• **MATERIALS PROVIDED**
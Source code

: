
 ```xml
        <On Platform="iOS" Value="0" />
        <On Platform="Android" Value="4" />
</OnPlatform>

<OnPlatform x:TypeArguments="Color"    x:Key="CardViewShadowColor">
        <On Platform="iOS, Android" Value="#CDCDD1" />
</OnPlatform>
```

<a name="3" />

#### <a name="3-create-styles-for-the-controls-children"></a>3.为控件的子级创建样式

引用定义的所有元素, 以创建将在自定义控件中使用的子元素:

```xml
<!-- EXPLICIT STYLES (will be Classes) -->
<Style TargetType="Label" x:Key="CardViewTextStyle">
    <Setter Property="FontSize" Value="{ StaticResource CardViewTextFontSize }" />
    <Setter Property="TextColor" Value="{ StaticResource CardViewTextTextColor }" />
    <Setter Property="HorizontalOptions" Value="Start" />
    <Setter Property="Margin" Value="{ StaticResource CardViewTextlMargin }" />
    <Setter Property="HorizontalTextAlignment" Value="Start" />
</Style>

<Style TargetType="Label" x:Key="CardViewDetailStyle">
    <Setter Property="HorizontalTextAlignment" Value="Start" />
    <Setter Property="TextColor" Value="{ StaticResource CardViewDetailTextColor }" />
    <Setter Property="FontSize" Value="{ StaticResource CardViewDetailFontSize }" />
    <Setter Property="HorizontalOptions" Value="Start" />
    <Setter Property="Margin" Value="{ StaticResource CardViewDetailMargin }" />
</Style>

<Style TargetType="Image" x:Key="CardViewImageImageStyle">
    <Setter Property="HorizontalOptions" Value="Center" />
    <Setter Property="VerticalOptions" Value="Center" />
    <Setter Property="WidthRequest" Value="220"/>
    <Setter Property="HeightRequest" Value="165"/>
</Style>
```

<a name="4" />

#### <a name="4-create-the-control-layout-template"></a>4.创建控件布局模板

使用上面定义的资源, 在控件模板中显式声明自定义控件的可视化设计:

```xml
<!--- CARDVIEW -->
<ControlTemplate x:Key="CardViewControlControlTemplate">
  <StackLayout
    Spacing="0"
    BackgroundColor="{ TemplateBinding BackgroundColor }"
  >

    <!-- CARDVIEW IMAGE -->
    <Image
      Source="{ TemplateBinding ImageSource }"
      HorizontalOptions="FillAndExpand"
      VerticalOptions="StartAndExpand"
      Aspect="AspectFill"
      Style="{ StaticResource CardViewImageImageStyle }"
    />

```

• **ABOUT THIS EXERCISE**
Go through the material above and return each line that holds the word "CardViewImageImageStyle".

• **SOLUTION FOR THIS TASK**
<Style TargetType="Image" x:Key="CardViewImageImageStyle">
      Style="{ StaticResource CardViewImageImageStyle }"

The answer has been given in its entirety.